The capital surcharge is designed to build additional resilience and lessen the chances of an institution’s failure in proportion to the risks posed by the institution to the financial system and broader economy. The surcharge is calibrated so that the expected costs to the system from the failure of a systemic banking institution are equal to the expected costs from the failure of a sizeable but not-systemic banking organization. In other words, if the failure of a systemic banking institution would have five times the system-wide costs as the failure of a sizeable but not-systemic banking organization, the systemic banking institution would be required to hold enough additional capital that the probability of its failure would be one-fifth as high. The capital surcharge should help ensure that the senior management and the boards of the largest, most complex institutions take into account the risks their activities pose to the system.

Importantly, the surcharge is calibrated in proportion to how an institution scores on specific metrics that capture the system-wide costs of its failure–risks associated with size, interconnectedness, complexity, cross-border activities, substitutability, and short-term wholesale funding. With respect to the last, the logic is that greater reliance on short-term wholesale funding increases the risks of creditor runs and asset fire sales that can both erode the institution’s capital and spark contagion. By calibrating the enhanced capital expectation in direct proportion to a set of measures of size, interconnectedness, and complexity, the proposal provides clear and measurable incentives for institutions to simplify and reduce their systemic footprint.

Second, the crisis also provided a stark reminder that what may seem like thick capital cushions in good times may prove dangerously thin at moments of stress, when losses soar and asset valuations plummet. Therefore, in addition to static capital requirements, large banking institutions must undergo the forward-looking Comprehensive Capital Analysis and Review (CCAR) and supervisory stress test each year to assess whether the amount of capital they hold is sufficient to continue operations through periods of economic stress and market turbulence, and whether their capital planning framework is adequate to their risk profile.

While supervisory stress tests with adverse and severely adverse macroeconomic scenarios are required by statute for all bank holding companies with assets over $50 billion, for the eight U.S. systemic banking institutions, the stress tests are tailored to include a counterparty default scenario, and, for the six systemic institutions with significant trading activities, the stress tests also include a global market shock. In significant part as a result of these additional requirements, in 2015, the eight systemic institutions needed to hold common equity worth 4.7 percent of risk-weighted assets on average above the 7 percent minimum and capital conservation buffer in order to meet the CCAR post-stress minimum requirement, given their planned capital distributions. That’s more than twice the average common equity increment above the regulatory capital minimum plus capital conservation buffer required of the next largest group of banks, those with $250 billion or more in assets that are not globally systemic.

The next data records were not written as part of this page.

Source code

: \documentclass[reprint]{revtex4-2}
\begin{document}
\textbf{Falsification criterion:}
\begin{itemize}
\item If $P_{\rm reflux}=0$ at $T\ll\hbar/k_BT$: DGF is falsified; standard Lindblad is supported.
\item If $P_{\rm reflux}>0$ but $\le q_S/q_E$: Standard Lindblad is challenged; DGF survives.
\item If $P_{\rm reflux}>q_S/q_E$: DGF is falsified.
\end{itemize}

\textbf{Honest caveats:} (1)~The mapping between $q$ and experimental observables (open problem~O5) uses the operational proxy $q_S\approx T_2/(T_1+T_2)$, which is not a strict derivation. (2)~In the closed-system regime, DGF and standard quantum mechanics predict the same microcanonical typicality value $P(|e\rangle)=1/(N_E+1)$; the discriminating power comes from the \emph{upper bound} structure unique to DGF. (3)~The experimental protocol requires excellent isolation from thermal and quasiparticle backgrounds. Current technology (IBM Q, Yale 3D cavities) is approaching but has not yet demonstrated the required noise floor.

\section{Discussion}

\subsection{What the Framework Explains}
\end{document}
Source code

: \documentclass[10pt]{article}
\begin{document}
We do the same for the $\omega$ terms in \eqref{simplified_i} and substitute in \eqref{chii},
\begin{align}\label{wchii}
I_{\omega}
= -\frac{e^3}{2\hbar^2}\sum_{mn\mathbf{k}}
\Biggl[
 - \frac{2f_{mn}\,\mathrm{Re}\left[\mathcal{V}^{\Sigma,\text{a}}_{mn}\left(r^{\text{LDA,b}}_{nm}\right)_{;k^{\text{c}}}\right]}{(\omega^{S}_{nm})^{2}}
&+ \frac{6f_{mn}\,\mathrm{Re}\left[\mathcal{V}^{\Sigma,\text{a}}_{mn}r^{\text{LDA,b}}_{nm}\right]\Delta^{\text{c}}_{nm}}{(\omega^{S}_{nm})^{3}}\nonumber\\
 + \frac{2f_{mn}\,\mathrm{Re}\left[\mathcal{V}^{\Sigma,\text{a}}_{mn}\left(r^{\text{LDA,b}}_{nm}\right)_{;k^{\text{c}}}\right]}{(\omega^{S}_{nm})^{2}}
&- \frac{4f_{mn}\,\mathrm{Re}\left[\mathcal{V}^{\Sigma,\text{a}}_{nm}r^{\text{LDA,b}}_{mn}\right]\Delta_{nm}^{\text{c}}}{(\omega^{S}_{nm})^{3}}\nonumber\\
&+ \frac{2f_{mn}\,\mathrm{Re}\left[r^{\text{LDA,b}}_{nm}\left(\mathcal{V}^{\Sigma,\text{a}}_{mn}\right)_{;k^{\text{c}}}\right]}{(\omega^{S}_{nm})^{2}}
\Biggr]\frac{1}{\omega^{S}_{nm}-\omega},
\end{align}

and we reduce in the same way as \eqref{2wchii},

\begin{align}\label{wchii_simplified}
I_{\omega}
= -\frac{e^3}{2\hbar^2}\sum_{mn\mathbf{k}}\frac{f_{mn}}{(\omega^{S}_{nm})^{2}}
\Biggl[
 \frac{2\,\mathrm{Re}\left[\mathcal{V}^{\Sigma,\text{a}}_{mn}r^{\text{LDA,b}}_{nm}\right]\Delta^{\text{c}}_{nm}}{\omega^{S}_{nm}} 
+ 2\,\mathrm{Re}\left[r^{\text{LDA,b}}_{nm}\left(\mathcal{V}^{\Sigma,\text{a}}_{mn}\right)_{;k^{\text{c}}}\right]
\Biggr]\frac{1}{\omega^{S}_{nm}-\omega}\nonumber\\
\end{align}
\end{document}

In addition to the quantitative assessments, CCAR provides a powerful process for assessing the quality of each institution’s risk modeling and internal controls on a portfolio by portfolio basis. This is particularly important for institutions where the sheer size and complexity of their activities make it very challenging for even the highest-quality senior executives to effectively monitor and control risk.

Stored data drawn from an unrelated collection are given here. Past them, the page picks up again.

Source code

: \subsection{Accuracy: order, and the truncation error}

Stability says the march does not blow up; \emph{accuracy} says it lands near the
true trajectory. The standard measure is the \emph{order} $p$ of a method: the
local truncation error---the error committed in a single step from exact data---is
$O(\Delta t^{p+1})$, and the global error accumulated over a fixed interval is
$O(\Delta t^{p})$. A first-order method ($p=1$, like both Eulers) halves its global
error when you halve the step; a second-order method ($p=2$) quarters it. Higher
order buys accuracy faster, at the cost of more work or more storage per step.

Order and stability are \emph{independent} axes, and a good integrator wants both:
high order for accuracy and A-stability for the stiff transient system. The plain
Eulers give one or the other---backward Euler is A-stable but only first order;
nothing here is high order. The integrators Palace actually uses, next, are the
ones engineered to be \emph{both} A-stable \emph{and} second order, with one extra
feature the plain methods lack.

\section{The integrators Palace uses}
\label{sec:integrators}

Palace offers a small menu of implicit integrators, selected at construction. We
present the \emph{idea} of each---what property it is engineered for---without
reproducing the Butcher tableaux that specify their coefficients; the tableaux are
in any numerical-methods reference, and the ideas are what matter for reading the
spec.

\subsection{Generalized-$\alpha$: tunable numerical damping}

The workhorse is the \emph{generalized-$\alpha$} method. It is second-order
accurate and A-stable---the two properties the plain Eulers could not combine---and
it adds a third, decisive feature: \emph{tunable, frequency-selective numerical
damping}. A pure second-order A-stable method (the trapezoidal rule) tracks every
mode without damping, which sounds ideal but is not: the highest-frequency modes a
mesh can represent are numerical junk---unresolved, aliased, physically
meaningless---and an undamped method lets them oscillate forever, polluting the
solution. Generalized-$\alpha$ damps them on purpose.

The CCAR and stress test exercises provide valuable, forward-looking mechanisms to ensure that large banking institutions can meet their minimum capital ratios through the cycle. For the systemic banking institutions, it will be important to assess incorporating the risk-based capital surcharge in some form into the CCAR post-stress minimum in order to ensure these institutions remain sufficiently resilient to reduce the expected losses to the system through periods of financial and economic stress. Conceptually, the stress test and the capital surcharge should work to reinforce each other–not to substitute for each other.

Third, as we learned from the crisis, risk modeling and risk weighting are subject to considerable uncertainty, and stressed financial markets can make even the most rigorous risk assessments look optimistic in hindsight. Thus, the Basel III capital framework includes a simple, non-risk-adjusted ceiling on leverage that is designed not to bind under most circumstances while providing a robust cushion as a backstop. Although all internationally active U.S. banking organizations are subject to a 3 percent leverage standard that takes into account on- and off-balance sheet exposures under Basel III,6 our systemic banking institutions are required to meet a higher 5 percent leverage standard. The higher leverage standard for the systemic banking institutions is designed as a backstop to the surcharge-enhanced risk-based capital standard, reflecting the higher potential losses to the system from the failure of systemic institutions.

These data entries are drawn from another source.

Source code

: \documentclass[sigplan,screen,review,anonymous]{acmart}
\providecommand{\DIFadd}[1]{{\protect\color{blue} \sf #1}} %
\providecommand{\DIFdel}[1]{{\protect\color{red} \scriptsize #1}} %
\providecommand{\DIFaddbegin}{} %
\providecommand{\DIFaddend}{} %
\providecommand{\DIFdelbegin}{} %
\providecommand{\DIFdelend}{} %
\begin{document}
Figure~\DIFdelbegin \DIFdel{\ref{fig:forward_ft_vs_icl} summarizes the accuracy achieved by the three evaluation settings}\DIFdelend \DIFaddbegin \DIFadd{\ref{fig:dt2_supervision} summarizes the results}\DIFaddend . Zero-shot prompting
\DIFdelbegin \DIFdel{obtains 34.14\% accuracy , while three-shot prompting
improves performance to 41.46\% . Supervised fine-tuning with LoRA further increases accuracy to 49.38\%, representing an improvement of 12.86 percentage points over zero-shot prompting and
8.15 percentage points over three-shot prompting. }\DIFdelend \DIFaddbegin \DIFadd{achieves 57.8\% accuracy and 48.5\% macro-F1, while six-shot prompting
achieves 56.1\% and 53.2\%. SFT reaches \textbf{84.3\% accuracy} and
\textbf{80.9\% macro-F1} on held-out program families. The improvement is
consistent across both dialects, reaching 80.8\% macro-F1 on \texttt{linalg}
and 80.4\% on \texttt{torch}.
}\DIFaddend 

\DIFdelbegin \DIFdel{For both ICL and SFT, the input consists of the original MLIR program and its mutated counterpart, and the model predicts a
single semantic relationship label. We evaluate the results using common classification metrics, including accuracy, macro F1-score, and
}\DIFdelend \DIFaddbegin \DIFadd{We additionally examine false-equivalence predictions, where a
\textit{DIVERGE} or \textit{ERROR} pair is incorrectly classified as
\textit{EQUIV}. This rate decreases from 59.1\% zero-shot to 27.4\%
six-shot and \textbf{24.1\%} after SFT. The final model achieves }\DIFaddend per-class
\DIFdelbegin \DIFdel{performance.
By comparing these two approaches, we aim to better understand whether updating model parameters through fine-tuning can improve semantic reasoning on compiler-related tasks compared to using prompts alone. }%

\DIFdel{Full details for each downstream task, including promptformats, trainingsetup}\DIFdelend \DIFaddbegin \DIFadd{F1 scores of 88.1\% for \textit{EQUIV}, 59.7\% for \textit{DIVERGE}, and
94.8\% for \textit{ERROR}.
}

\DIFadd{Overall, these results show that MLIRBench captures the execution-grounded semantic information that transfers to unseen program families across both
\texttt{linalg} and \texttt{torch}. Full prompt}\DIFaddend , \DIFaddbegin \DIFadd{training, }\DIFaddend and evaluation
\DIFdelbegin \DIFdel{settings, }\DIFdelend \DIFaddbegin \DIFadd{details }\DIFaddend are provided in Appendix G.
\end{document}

Fourth, in addition to the surcharge, regulatory minimum, and capital conservation buffer, starting in 2016 and phasing in through 2019, the U.S. banking agencies could require the largest, most complex U.S. banking firms to hold a countercyclical capital buffer of up to 2.5 percent of risk-weighted assets when it is warranted by rising macroprudential risks.

In sum, if the tailored capital framework that is under construction had been in place in 2007, the largest, most complex banking institutions could have been required to hold common equity of up to 14 percent of risk-weighted assets on average, which is roughly double the amount of common equity they held at the time.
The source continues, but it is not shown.